児童福祉法第24条第1項の市町村「保育実施義務」に基づく、認可保育所の増設・公的保育の拡充こそが緊急の課題

「子ども・子育て支援新制度」の施行にあたって 

2015年4月1日

日本自治体労働組合総連合

書記長 中川 悟(談話)

 

 これまでの保育所、幼稚園のそれぞれの制度のあり方を大きく転換する「子ども・子育て支援新制度」(以下、「新制度」)が4月から実施された。新制度に向けての国の対応は遅れに遅れ、その実施主体である市町村は、制度そのものや、運用についても不透明な点が残されている新制度を、不安を抱えたまま準備することを強いられ、3月に説明会を行った自治体で、現場の疑問に答えることができないなどの状況が生まれる中で実施された。

「新制度」は、①市町村の責任による保育と直接契約による保育という二つの異なる仕組みが混在すること、②保育の基準が10種類以上に分かれている施設ごとに異なること、③待機児童の解消につながらないこと、④保護者の金銭的な負担が拡大すること、⑤保育・子育てへの企業参入が進むことなど多くの問題を抱えたままの実施である。今求められるのは、認可保育所への入所という多くの保護者の願いに応える、児童福祉法第24条第1項の市町村「保育実施義務」に基づく、認可保育所の増設・公的保育の拡充こそが緊急の課題である。
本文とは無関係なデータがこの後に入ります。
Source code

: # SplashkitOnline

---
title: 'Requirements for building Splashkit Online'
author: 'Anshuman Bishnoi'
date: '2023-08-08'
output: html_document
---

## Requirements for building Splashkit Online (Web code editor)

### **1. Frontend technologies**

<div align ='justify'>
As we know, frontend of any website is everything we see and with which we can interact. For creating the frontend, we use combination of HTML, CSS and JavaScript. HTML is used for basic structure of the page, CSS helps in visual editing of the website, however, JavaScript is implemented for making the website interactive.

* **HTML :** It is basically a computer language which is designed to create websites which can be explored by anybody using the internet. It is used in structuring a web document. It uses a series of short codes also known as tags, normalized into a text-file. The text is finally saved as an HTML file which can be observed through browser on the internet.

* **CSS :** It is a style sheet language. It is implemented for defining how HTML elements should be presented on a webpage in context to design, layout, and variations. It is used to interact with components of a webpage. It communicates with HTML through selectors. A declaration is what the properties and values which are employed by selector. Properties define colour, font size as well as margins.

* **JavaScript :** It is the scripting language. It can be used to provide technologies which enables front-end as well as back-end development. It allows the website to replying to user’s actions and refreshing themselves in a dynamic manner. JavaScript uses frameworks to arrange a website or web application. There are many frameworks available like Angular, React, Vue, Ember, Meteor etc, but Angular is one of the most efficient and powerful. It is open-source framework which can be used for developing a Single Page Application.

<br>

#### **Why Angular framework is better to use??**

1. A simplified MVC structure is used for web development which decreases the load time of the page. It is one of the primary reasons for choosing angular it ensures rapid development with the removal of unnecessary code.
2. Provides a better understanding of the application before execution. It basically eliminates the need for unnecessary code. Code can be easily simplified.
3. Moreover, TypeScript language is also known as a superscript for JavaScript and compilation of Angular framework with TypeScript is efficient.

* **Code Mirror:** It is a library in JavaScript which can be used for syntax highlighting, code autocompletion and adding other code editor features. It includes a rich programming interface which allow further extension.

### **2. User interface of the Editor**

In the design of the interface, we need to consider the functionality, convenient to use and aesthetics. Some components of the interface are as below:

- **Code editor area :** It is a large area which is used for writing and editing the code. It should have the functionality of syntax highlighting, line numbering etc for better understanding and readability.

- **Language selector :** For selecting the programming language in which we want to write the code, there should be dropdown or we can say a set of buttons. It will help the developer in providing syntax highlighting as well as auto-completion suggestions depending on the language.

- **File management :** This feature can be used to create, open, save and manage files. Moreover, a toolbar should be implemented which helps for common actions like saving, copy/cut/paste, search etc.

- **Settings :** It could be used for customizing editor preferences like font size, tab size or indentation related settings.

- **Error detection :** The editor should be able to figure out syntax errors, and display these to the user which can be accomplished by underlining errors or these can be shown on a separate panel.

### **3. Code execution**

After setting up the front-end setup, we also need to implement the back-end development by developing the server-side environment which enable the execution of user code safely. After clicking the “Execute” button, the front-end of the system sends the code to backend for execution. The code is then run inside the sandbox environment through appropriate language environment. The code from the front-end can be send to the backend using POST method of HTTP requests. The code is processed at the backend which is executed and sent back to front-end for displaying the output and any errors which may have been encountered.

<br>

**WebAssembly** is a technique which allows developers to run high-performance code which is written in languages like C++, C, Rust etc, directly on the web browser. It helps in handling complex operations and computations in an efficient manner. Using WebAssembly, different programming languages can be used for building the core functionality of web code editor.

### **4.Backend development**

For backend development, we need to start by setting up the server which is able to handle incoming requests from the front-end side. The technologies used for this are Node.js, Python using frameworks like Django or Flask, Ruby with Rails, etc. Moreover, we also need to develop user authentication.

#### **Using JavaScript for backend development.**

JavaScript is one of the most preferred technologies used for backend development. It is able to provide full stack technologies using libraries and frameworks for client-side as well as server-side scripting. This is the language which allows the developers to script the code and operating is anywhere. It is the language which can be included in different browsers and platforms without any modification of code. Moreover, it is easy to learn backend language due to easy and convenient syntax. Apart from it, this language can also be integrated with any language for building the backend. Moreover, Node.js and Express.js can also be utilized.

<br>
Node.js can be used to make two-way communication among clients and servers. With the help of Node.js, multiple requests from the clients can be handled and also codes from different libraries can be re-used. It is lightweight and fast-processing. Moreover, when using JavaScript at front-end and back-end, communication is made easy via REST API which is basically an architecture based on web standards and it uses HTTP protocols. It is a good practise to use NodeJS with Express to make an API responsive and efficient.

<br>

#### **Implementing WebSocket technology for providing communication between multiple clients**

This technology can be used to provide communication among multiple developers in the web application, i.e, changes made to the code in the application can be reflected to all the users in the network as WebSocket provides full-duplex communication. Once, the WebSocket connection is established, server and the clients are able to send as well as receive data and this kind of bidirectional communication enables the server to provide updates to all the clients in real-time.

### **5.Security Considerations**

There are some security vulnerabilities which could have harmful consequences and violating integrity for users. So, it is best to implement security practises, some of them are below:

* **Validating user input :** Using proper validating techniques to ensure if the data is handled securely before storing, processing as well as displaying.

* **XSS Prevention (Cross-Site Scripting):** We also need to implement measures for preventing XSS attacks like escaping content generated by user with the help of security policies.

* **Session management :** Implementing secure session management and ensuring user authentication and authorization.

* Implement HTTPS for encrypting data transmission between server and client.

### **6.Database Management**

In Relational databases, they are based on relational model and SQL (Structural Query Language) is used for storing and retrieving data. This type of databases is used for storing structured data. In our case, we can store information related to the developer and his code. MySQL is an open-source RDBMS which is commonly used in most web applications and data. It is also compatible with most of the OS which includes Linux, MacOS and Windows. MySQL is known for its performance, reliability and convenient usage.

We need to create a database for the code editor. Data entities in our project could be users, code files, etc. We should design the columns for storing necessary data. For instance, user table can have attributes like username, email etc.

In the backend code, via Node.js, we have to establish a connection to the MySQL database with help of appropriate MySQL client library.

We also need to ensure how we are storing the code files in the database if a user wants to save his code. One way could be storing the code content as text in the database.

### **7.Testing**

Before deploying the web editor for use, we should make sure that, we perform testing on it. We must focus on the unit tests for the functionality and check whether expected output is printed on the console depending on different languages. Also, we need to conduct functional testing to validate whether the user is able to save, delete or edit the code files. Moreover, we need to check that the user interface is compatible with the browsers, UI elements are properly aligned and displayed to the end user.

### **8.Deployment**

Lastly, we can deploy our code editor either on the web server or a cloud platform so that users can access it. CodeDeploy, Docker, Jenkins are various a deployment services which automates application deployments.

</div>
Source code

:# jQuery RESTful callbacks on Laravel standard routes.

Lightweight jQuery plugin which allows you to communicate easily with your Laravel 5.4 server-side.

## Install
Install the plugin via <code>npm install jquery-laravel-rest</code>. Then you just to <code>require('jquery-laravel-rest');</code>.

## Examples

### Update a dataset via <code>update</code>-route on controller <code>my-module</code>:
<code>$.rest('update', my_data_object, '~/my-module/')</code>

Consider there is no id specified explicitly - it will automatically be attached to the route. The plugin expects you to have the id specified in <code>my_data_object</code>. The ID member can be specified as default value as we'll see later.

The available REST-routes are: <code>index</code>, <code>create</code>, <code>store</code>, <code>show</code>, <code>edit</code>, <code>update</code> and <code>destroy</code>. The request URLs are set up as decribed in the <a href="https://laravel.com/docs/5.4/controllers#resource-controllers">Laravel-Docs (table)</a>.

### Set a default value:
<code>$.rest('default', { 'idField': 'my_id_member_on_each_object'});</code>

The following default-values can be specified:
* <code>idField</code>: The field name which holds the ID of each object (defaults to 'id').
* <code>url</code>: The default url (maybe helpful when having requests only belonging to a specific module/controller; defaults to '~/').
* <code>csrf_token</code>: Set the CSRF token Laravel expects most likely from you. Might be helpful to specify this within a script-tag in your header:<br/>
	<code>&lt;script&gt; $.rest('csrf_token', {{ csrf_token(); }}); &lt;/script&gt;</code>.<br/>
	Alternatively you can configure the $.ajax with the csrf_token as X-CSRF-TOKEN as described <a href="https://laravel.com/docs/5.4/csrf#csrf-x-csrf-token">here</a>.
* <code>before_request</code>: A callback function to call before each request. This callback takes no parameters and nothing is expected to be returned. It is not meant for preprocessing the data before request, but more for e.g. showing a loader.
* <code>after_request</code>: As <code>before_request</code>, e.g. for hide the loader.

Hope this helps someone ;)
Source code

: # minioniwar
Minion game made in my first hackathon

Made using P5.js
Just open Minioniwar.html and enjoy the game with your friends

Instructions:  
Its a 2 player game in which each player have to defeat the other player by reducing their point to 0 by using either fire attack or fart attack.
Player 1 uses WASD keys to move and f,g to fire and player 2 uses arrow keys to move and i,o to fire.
 4月から本格実施された「新制度」が保育を利用する子どもたちの成長・発達、保護者の安心、保育所で働く職員の働き甲斐を保障するものとなるよう国に対し、次の4点について緊急の改善を求めるものである。

1.待機児童解消に緊急の措置を取ること。市町村の保育実施義務を果たせるよう、自治体任せにせず、国が責任をもって、認可保育所増設を基本にすえた事業計画を安定的に実施できるようにすること。

2.保育士を確保すること。保育所整備のうえで大きな障害となっている保育士の確保のために保育士の抜本的な処遇改善と正規化への仕組みを作ること。

3.保護者に新たな負担を押し付けないこと。国の定める高すぎる保育料徴収基準を改め、多子世帯への保育料無料・軽減措置こそ必要である。

4.どの子にも行き届いた保育環境を保障するため、公定価格そのものの見直しを行うこと。示された公定価格が現行制度と比較しても保育所運営を困難にした事態を招いているなど不十分な単価である。必要な財源を確保し、改善すること。

 自治労連は、4月に実施されるいっせい地方選挙で住民が安心して住み続けられる住民本位の自治体を建設し、住民が主人公の地方自治の実現、国政の転換につなげる運動を進めるとともに子どもの幸福、保育の充実を願うすべての住民、団体と手を結び、待機児童解消をはじめ新制度による国・自治体の公的保育後退を押し返し、国民との共同の力で、よりよい保育を実現するため全力を挙げる決意である。